How to complete this task: Repeat, exactly and with no pictures, the lines that run from the beginning of the entries through the line containing "It's a **container**.".

Records:
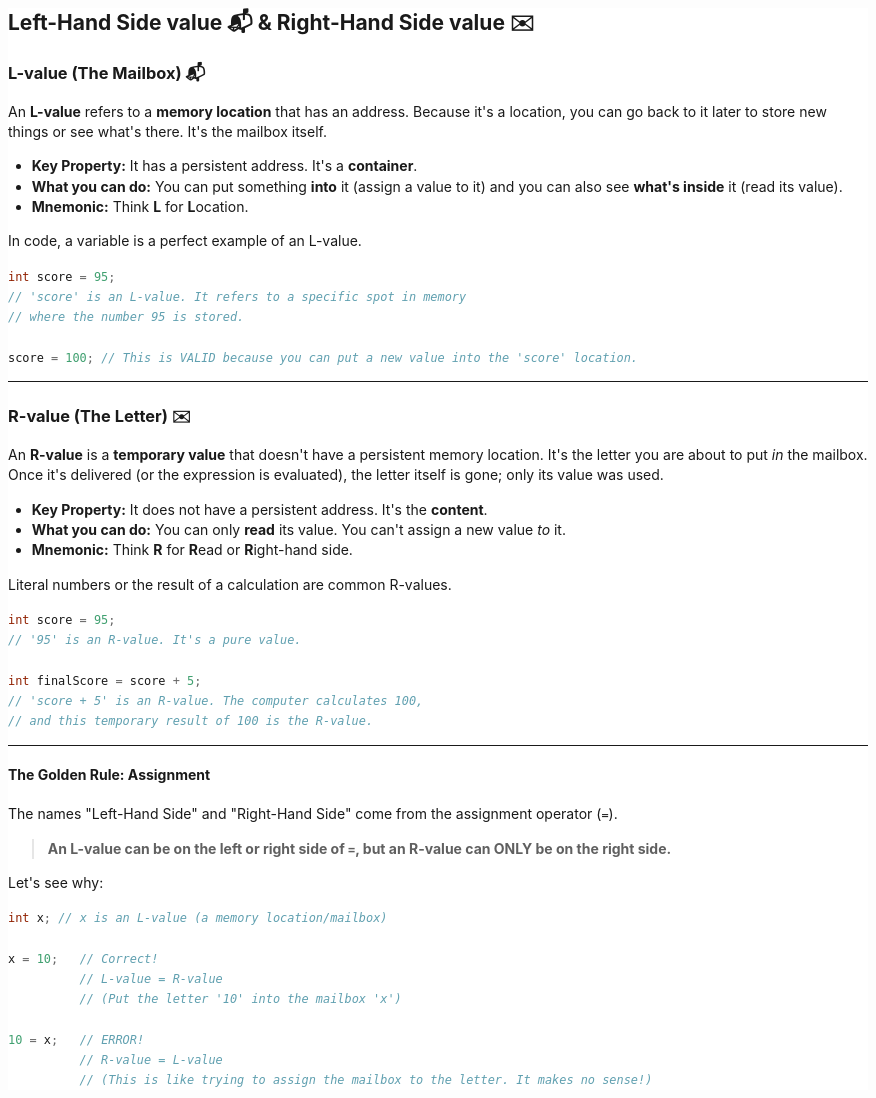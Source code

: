 ## Left-Hand Side value 📬 & Right-Hand Side value ✉️
### L-value (The Mailbox) 📬

An **L-value** refers to a **memory location** that has an address. Because it's a location, you can go back to it later to store new things or see what's there. It's the mailbox itself.

  * **Key Property:** It has a persistent address. It's a **container**.
  * **What you can do:** You can put something **into** it (assign a value to it) and you can also see **what's inside** it (read its value).
  * **Mnemonic:** Think **L** for **L**ocation.

In code, a variable is a perfect example of an L-value.

```cpp
int score = 95;
// 'score' is an L-value. It refers to a specific spot in memory
// where the number 95 is stored.

score = 100; // This is VALID because you can put a new value into the 'score' location.
```

-----

### R-value (The Letter) ✉️

An **R-value** is a **temporary value** that doesn't have a persistent memory location. It's the letter you are about to put *in* the mailbox. Once it's delivered (or the expression is evaluated), the letter itself is gone; only its value was used.

  * **Key Property:** It does not have a persistent address. It's the **content**.
  * **What you can do:** You can only **read** its value. You can't assign a new value *to* it.
  * **Mnemonic:** Think **R** for **R**ead or **R**ight-hand side.

Literal numbers or the result of a calculation are common R-values.

```cpp
int score = 95;
// '95' is an R-value. It's a pure value.

int finalScore = score + 5;
// 'score + 5' is an R-value. The computer calculates 100,
// and this temporary result of 100 is the R-value.
```

-----

#### The Golden Rule: Assignment

The names "Left-Hand Side" and "Right-Hand Side" come from the assignment operator (`=`).

> **An L-value can be on the left or right side of `=`, but an R-value can ONLY be on the right side.**

Let's see why:

```cpp
int x; // x is an L-value (a memory location/mailbox)

x = 10;   // Correct!
          // L-value = R-value
          // (Put the letter '10' into the mailbox 'x')

10 = x;   // ERROR!
          // R-value = L-value
          // (This is like trying to assign the mailbox to the letter. It makes no sense!)
```
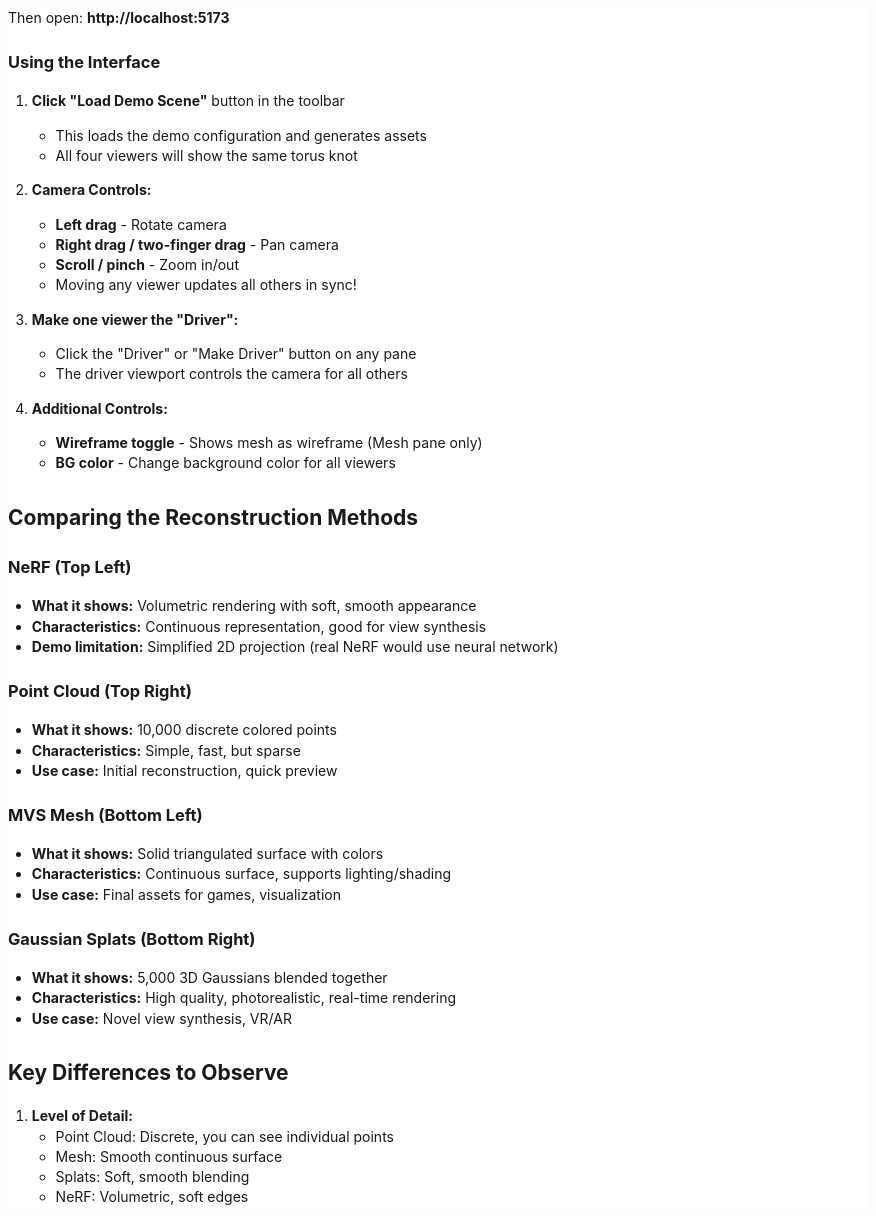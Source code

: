 Then open: **http://localhost:5173**

### Using the Interface

1. **Click "Load Demo Scene"** button in the toolbar
   - This loads the demo configuration and generates assets
   - All four viewers will show the same torus knot

2. **Camera Controls:**
   - **Left drag** - Rotate camera
   - **Right drag / two-finger drag** - Pan camera
   - **Scroll / pinch** - Zoom in/out
   - Moving any viewer updates all others in sync!

3. **Make one viewer the "Driver":**
   - Click the "Driver" or "Make Driver" button on any pane
   - The driver viewport controls the camera for all others

4. **Additional Controls:**
   - **Wireframe toggle** - Shows mesh as wireframe (Mesh pane only)
   - **BG color** - Change background color for all viewers

## Comparing the Reconstruction Methods

### NeRF (Top Left)
- **What it shows:** Volumetric rendering with soft, smooth appearance
- **Characteristics:** Continuous representation, good for view synthesis
- **Demo limitation:** Simplified 2D projection (real NeRF would use neural network)

### Point Cloud (Top Right)
- **What it shows:** 10,000 discrete colored points
- **Characteristics:** Simple, fast, but sparse
- **Use case:** Initial reconstruction, quick preview

### MVS Mesh (Bottom Left)
- **What it shows:** Solid triangulated surface with colors
- **Characteristics:** Continuous surface, supports lighting/shading
- **Use case:** Final assets for games, visualization

### Gaussian Splats (Bottom Right)
- **What it shows:** 5,000 3D Gaussians blended together
- **Characteristics:** High quality, photorealistic, real-time rendering
- **Use case:** Novel view synthesis, VR/AR

## Key Differences to Observe

1. **Level of Detail:**
   - Point Cloud: Discrete, you can see individual points
   - Mesh: Smooth continuous surface
   - Splats: Soft, smooth blending
   - NeRF: Volumetric, soft edges
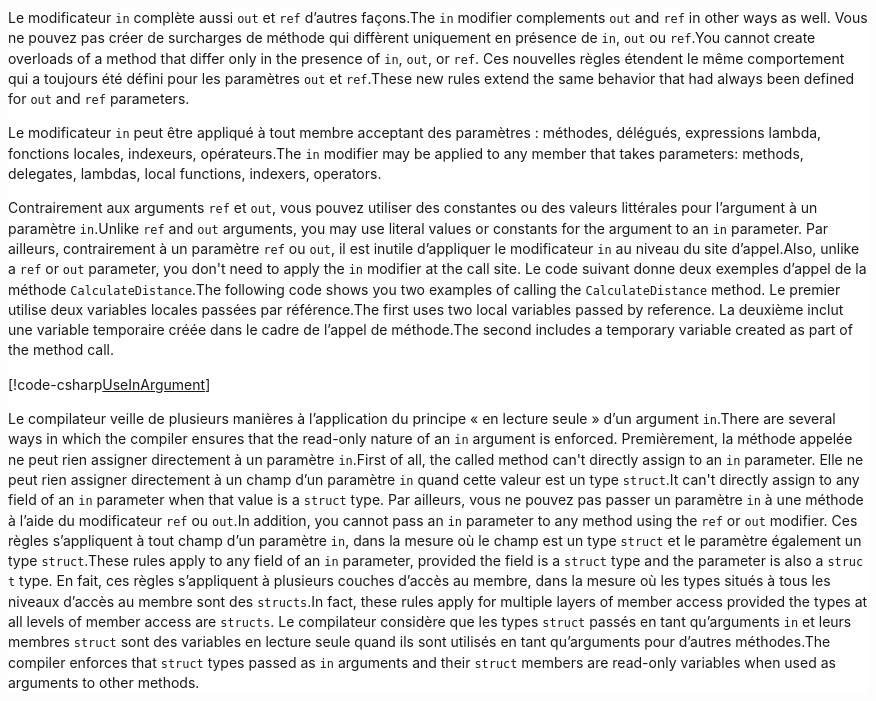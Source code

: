 <span data-ttu-id="5c3ae-130">Le modificateur `in` complète aussi `out` et `ref` d’autres façons.</span><span class="sxs-lookup"><span data-stu-id="5c3ae-130">The `in` modifier complements `out` and `ref` in other ways as well.</span></span> <span data-ttu-id="5c3ae-131">Vous ne pouvez pas créer de surcharges de méthode qui diffèrent uniquement en présence de `in`, `out` ou `ref`.</span><span class="sxs-lookup"><span data-stu-id="5c3ae-131">You cannot create overloads of a method that differ only in the presence of `in`, `out`, or `ref`.</span></span> <span data-ttu-id="5c3ae-132">Ces nouvelles règles étendent le même comportement qui a toujours été défini pour les paramètres `out` et `ref`.</span><span class="sxs-lookup"><span data-stu-id="5c3ae-132">These new rules extend the same behavior that had always been defined for `out` and `ref` parameters.</span></span>

<span data-ttu-id="5c3ae-133">Le modificateur `in` peut être appliqué à tout membre acceptant des paramètres : méthodes, délégués, expressions lambda, fonctions locales, indexeurs, opérateurs.</span><span class="sxs-lookup"><span data-stu-id="5c3ae-133">The `in` modifier may be applied to any member that takes parameters: methods, delegates, lambdas, local functions, indexers, operators.</span></span>

<span data-ttu-id="5c3ae-134">Contrairement aux arguments `ref` et `out`, vous pouvez utiliser des constantes ou des valeurs littérales pour l’argument à un paramètre `in`.</span><span class="sxs-lookup"><span data-stu-id="5c3ae-134">Unlike `ref` and `out` arguments, you may use literal values or constants for the argument to an `in` parameter.</span></span> <span data-ttu-id="5c3ae-135">Par ailleurs, contrairement à un paramètre `ref` ou `out`, il est inutile d’appliquer le modificateur `in` au niveau du site d’appel.</span><span class="sxs-lookup"><span data-stu-id="5c3ae-135">Also, unlike a `ref` or `out` parameter, you don't need to apply the `in` modifier at the call site.</span></span> <span data-ttu-id="5c3ae-136">Le code suivant donne deux exemples d’appel de la méthode `CalculateDistance`.</span><span class="sxs-lookup"><span data-stu-id="5c3ae-136">The following code shows you two examples of calling the `CalculateDistance` method.</span></span> <span data-ttu-id="5c3ae-137">Le premier utilise deux variables locales passées par référence.</span><span class="sxs-lookup"><span data-stu-id="5c3ae-137">The first uses two local variables passed by reference.</span></span> <span data-ttu-id="5c3ae-138">La deuxième inclut une variable temporaire créée dans le cadre de l’appel de méthode.</span><span class="sxs-lookup"><span data-stu-id="5c3ae-138">The second includes a temporary variable created as part of the method call.</span></span> 

[!code-csharp[UseInArgument](../../samples/csharp/reference-semantics/Program.cs#UseInArgument "Specifying an In argument")]

<span data-ttu-id="5c3ae-139">Le compilateur veille de plusieurs manières à l’application du principe « en lecture seule » d’un argument `in`.</span><span class="sxs-lookup"><span data-stu-id="5c3ae-139">There are several ways in which the compiler ensures that the read-only nature of an `in` argument is enforced.</span></span>  <span data-ttu-id="5c3ae-140">Premièrement, la méthode appelée ne peut rien assigner directement à un paramètre `in`.</span><span class="sxs-lookup"><span data-stu-id="5c3ae-140">First of all, the called method can't directly assign to an `in` parameter.</span></span> <span data-ttu-id="5c3ae-141">Elle ne peut rien assigner directement à un champ d’un paramètre `in` quand cette valeur est un type `struct`.</span><span class="sxs-lookup"><span data-stu-id="5c3ae-141">It can't directly assign to any field of an `in` parameter when that value is a `struct` type.</span></span> <span data-ttu-id="5c3ae-142">Par ailleurs, vous ne pouvez pas passer un paramètre `in` à une méthode à l’aide du modificateur `ref` ou `out`.</span><span class="sxs-lookup"><span data-stu-id="5c3ae-142">In addition, you cannot pass an `in` parameter to any method using the `ref` or `out` modifier.</span></span>
<span data-ttu-id="5c3ae-143">Ces règles s’appliquent à tout champ d’un paramètre `in`, dans la mesure où le champ est un type `struct` et le paramètre également un type `struct`.</span><span class="sxs-lookup"><span data-stu-id="5c3ae-143">These rules apply to any field of an `in` parameter, provided the field is a `struct` type and the parameter is also a `struct` type.</span></span> <span data-ttu-id="5c3ae-144">En fait, ces règles s’appliquent à plusieurs couches d’accès au membre, dans la mesure où les types situés à tous les niveaux d’accès au membre sont des `structs`.</span><span class="sxs-lookup"><span data-stu-id="5c3ae-144">In fact, these rules apply for multiple layers of member access provided the types at all levels of member access are `structs`.</span></span> <span data-ttu-id="5c3ae-145">Le compilateur considère que les types `struct` passés en tant qu’arguments `in` et leurs membres `struct` sont des variables en lecture seule quand ils sont utilisés en tant qu’arguments pour d’autres méthodes.</span><span class="sxs-lookup"><span data-stu-id="5c3ae-145">The compiler enforces that `struct` types passed as  `in` arguments and their `struct` members are read-only variables when used as arguments to other methods.</span></span>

Response to this exercise:
Source code

: ## Left-Hand Side value 📬 & Right-Hand Side value ✉️
### L-value (The Mailbox) 📬

An **L-value** refers to a **memory location** that has an address. Because it's a location, you can go back to it later to store new things or see what's there. It's the mailbox itself.

  * **Key Property:** It has a persistent address. It's a **container**.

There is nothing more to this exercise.